Program imunisasi merupakan upaya kesehatan masyarakat yang terbukti paling cost effective dan telah diselenggarakan di Indonesia sejak tahun 1956. dengan program ini, Indonesia dinyatakan bebas penyakit cacar sejak tahun 1974. Mulai tahun 1977 kegiatan imunisasi diperluas menjadi Program Pengembangan Imunusasi (PPI) dalam rangka pencegahan penularan terhadap beberapa penyakit yang dapat dicegah dengan imunisasi (PD3I) yaitu Tuberkulosis, Difteri, Pertusis, Campak, Polio, Tetanus, Hepatitis B serta Pneumonia.
Menurut Undang-Undang Kesehatan Nomor 36 tahun 2009, imunisasi merupakan salah satu upaya untuk mencegah terjadinya penyakit menular yang merupakan salah satu kegiatan prioritas Kementrian Kesehatan sebagai salah satu bentuk nyata komitmen pemerintah untuk mencapai Millenium Development Goals (MDGs) khususnya untuk menurunkan angka kematian pada anak.
Berdasarkan kajian dari Regional Review Meeting on Imunization WHO/SEARO di New Delhi dan Komite Ahli Penasehat Imunisasi Nasional/Indonesian technical Advisory Group on Immunization (ITAGI) pada tahun 2010, merekomendasikan agar vaksin Hib diintegrasikan ke dalam program imunisasi nasional untuk menurunkan angka kesakitan, kematian dan kecacatan bayi dan balita akibat pneumonia dan meningitis. Hal ini selaras dengan introduksi vaksin baru yang tercepat dalam Comprehensive Multi Years Plan (CMYP) 2010-2014 dalam rangka mempercepat pencapaian  Millenium Development Goals (MDGs) 4 .

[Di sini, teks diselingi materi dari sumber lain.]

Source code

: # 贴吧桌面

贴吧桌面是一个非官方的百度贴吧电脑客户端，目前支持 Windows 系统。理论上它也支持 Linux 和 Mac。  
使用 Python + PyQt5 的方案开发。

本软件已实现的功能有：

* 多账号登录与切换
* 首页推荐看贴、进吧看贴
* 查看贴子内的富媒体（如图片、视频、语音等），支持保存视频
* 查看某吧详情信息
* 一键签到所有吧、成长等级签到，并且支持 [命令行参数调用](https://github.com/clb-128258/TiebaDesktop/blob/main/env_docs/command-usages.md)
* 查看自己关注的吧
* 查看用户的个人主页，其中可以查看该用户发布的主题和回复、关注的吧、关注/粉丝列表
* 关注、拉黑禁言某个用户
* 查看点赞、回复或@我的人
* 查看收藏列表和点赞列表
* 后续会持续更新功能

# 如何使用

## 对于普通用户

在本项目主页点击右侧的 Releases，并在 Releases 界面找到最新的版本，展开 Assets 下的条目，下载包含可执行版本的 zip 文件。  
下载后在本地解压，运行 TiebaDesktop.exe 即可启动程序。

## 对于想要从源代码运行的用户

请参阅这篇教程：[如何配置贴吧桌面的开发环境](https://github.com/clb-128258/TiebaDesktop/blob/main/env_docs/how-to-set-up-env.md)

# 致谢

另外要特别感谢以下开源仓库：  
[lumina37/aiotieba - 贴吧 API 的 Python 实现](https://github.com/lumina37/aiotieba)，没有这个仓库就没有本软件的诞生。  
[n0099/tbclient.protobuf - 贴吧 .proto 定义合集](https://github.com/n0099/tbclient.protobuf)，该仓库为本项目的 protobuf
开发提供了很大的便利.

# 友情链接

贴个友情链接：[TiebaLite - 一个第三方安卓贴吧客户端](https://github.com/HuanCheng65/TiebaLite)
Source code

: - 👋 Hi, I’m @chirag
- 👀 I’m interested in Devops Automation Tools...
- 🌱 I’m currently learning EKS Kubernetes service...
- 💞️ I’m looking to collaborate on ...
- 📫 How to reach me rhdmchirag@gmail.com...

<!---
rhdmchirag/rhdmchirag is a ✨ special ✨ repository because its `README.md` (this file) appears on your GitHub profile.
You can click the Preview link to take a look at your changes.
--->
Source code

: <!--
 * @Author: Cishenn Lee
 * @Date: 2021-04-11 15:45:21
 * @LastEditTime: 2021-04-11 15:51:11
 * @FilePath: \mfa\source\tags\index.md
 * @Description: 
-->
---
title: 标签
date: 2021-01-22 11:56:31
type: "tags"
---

Pneumonia menyebabkan kematian terbesar pada anak. Kurang lebih 23% pneumonia yang serius pada anak disebabkan oleh Haemophilus Influenzae tipe b (Hib). Sedangkan penyebab lain adalah Pneumococcus, Staphilococcus, Strepthococcus, Virus dan Jamur. Hib dan Strepthococcus Pneumonia juga menyebabkan meningitis yang dapat menimbulkan kematian dan kecacatan pada anak. Meningitis adalah radang pada selaput otak dan korda spinalis (bagian dari sistem saraf pusat) dengan gejala : Demam, kaku kuduk, penurunan kesadaran dan kejang. Meningitis dapat disebabkan oleh virus, bakteri dan jamur. Meningitis akibat bakteri umumnya sangat parah dan dapat menyebapkan kerusakan otak dan kematian. Berdasarkan laporan CDC tahun 2000, Hib dapat menyebabkan antara lain Meningitis (50%), Epiglotitis (17%), Pneumonia (15%), Arthritis (8%), selulitis (6%), osteomyelitis (2%), bakteriemia (2%).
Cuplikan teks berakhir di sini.